Le président turc Recep Tayyip Erdogan a essuyé le 1er avril un revers inédit en 16 ans de pouvoir. Les résultats partiels des élections municipales du 31 mars indiquent que son parti s'achemine vers une défaite à Istanbul. Ce serait un coup dur après la perte d'Ankara, la capitale. Confronté à une récession économique et une inflation record, le chef de l'Etat avait jeté toutes ses forces dans la campagne pour un scrutin local largement considéré comme un baromètre de sa popularité, tenant jusqu'à huit meetings par jour à travers le pays.
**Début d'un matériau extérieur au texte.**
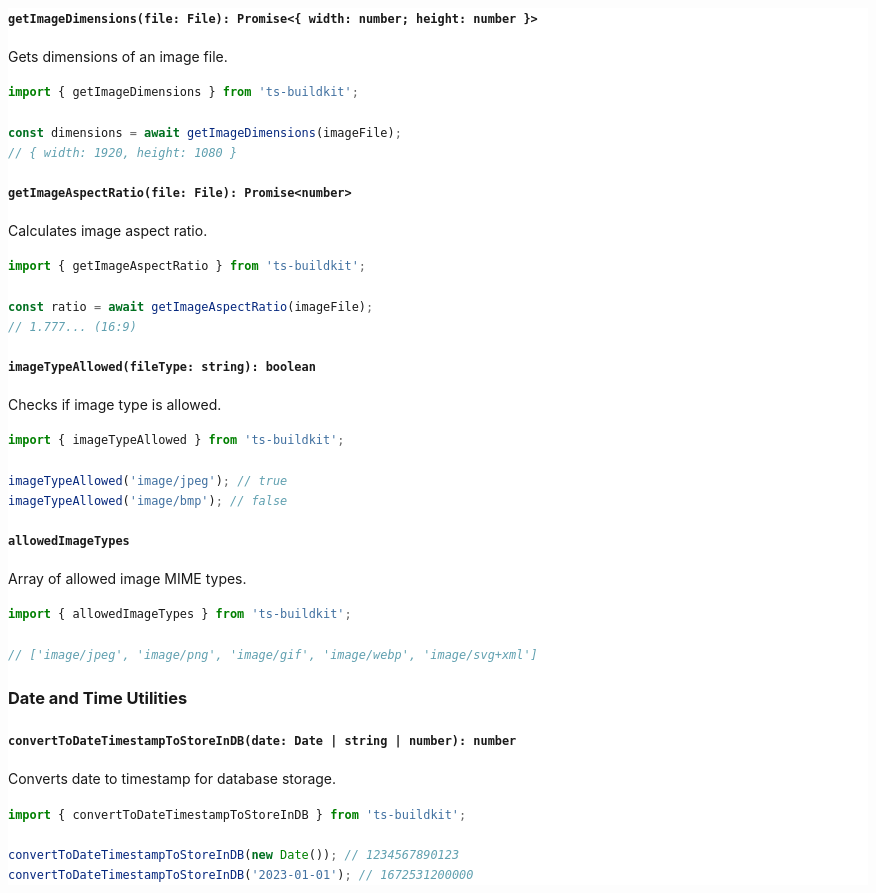#### `getImageDimensions(file: File): Promise<{ width: number; height: number }>`

Gets dimensions of an image file.

```typescript
import { getImageDimensions } from 'ts-buildkit';

const dimensions = await getImageDimensions(imageFile);
// { width: 1920, height: 1080 }
```

#### `getImageAspectRatio(file: File): Promise<number>`

Calculates image aspect ratio.

```typescript
import { getImageAspectRatio } from 'ts-buildkit';

const ratio = await getImageAspectRatio(imageFile);
// 1.777... (16:9)
```

#### `imageTypeAllowed(fileType: string): boolean`

Checks if image type is allowed.

```typescript
import { imageTypeAllowed } from 'ts-buildkit';

imageTypeAllowed('image/jpeg'); // true
imageTypeAllowed('image/bmp'); // false
```

#### `allowedImageTypes`

Array of allowed image MIME types.

```typescript
import { allowedImageTypes } from 'ts-buildkit';

// ['image/jpeg', 'image/png', 'image/gif', 'image/webp', 'image/svg+xml']
```

### Date and Time Utilities

#### `convertToDateTimestampToStoreInDB(date: Date | string | number): number`

Converts date to timestamp for database storage.

```typescript
import { convertToDateTimestampToStoreInDB } from 'ts-buildkit';

convertToDateTimestampToStoreInDB(new Date()); // 1234567890123
convertToDateTimestampToStoreInDB('2023-01-01'); // 1672531200000
```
Si la coalition au pouvoir est arrivée en tête à l'échelle nationale avec 51% des voix, l'opposition a remporté Ankara et selon les premières estimations, pourrait mettre la main sur Istanbul, deux villes que le parti présidentiel AKP et ses prédécesseurs islamistes contrôlaient depuis 25 ans.
A Istanbul, le candidat de l'opposition Ekrem Imamoglu était crédité d'une courte avance sur l'ex-Premier ministre Binali Yildirim. Le président du Haut-comité électoral (YSK), Sadi Güven, a déclaré le 1er avril qu’Ekrem Imamoglu devançait d'environ 28 000 voix Binali Yildirim, d'après des résultats partiels. Sadi Güven a souligné que des recours étaient examinés pour un peu plus de 80 urnes. Après cette annonce, l'agence de presse publique Anadolu, qui avait subitement arrêté de publier les résultats le soir du 31 mars, a repris son décompte et créditait Ekrem Imamoglu de 48,79% des voix contre 48,51% pour Binali Yildirim, après dépouillement de 99% des bulletins.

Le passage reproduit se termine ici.